* **To do**
Repeat the stretch of entries below from the line with "probability $1-\alpha$ or" through the line with "finding that virus". Include both ends and add nothing.

* **Source records**
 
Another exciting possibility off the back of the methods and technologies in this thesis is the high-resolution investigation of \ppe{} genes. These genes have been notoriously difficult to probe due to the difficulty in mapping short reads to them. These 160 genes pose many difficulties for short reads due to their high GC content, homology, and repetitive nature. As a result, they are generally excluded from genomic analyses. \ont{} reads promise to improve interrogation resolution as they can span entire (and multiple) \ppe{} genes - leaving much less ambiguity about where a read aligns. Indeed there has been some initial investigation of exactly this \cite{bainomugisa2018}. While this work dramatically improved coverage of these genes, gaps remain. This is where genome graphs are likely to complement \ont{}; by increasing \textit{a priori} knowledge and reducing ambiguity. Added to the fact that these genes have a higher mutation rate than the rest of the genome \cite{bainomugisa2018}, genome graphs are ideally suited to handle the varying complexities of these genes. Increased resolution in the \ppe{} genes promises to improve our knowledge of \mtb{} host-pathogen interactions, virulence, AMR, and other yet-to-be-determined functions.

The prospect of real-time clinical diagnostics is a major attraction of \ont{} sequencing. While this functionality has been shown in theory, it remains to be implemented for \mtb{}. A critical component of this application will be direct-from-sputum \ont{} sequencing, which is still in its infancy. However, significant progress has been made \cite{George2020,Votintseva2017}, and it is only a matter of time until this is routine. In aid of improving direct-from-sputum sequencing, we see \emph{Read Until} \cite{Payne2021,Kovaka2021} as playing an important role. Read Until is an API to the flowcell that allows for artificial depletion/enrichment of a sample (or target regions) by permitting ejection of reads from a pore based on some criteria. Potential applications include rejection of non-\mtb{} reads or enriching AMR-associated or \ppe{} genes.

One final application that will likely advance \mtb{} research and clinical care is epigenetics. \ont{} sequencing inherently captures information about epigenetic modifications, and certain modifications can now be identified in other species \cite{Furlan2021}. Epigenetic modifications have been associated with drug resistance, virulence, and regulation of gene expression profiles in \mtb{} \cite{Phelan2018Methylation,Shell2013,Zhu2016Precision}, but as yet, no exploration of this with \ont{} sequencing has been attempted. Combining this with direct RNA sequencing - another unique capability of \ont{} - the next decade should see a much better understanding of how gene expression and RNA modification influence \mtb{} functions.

==

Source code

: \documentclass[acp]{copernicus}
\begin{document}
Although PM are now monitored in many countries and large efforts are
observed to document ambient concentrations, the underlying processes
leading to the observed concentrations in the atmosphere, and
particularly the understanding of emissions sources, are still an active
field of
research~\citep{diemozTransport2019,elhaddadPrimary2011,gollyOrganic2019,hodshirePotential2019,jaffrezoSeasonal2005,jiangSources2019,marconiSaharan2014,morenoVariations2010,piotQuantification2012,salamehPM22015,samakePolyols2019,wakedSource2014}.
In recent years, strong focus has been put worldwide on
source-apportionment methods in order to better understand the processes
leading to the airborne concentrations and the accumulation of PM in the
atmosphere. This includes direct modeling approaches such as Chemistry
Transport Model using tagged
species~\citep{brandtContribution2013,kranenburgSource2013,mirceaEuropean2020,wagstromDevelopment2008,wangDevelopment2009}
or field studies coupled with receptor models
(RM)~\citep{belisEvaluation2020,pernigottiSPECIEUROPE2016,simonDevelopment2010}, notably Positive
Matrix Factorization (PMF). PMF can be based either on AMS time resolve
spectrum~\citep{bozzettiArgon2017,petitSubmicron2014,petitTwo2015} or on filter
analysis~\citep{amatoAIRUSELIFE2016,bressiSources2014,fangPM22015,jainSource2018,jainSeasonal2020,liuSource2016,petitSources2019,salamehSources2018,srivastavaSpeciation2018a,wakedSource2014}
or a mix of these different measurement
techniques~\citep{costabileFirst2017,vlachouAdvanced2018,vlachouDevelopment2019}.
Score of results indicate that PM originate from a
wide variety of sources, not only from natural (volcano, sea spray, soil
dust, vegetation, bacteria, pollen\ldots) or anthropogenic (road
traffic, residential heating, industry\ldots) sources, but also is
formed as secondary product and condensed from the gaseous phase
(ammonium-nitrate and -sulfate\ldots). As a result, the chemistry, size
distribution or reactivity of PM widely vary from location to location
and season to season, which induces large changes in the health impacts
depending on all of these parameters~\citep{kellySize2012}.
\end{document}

--

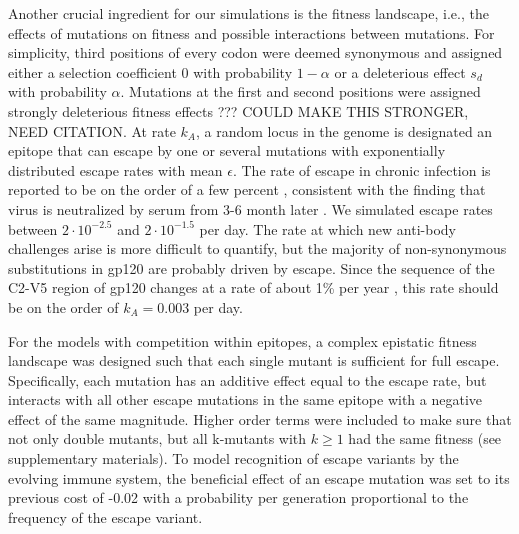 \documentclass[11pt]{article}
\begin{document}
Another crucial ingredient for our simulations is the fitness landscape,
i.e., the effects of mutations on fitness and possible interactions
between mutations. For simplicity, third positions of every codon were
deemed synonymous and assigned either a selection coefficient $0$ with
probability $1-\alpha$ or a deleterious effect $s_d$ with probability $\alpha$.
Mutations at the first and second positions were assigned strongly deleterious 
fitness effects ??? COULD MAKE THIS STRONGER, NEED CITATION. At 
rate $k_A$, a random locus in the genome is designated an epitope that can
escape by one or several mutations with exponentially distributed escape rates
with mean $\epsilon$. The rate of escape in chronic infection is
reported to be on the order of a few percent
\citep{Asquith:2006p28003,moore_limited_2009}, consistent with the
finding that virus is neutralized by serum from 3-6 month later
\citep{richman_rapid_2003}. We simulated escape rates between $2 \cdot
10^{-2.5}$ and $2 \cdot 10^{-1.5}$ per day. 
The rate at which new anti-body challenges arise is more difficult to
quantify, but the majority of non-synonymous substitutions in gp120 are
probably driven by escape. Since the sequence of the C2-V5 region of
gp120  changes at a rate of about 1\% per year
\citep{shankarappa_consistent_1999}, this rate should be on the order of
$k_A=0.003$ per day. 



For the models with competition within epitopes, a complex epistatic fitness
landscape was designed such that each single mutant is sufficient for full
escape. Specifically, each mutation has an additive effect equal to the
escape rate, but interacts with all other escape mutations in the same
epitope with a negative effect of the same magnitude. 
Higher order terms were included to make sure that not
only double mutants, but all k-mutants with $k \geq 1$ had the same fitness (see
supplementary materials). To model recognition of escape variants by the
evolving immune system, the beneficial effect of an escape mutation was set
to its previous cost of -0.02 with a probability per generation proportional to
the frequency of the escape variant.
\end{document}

* **Solution for this exercise**
probability $1-\alpha$ or a deleterious effect $s_d$ with probability $\alpha$.
Mutations at the first and second positions were assigned strongly deleterious 
fitness effects ??? COULD MAKE THIS STRONGER, NEED CITATION. At 
rate $k_A$, a random locus in the genome is designated an epitope that can
escape by one or several mutations with exponentially distributed escape rates
with mean $\epsilon$. The rate of escape in chronic infection is
reported to be on the order of a few percent
\citep{Asquith:2006p28003,moore_limited_2009}, consistent with the
finding that virus is neutralized by serum from 3-6 month later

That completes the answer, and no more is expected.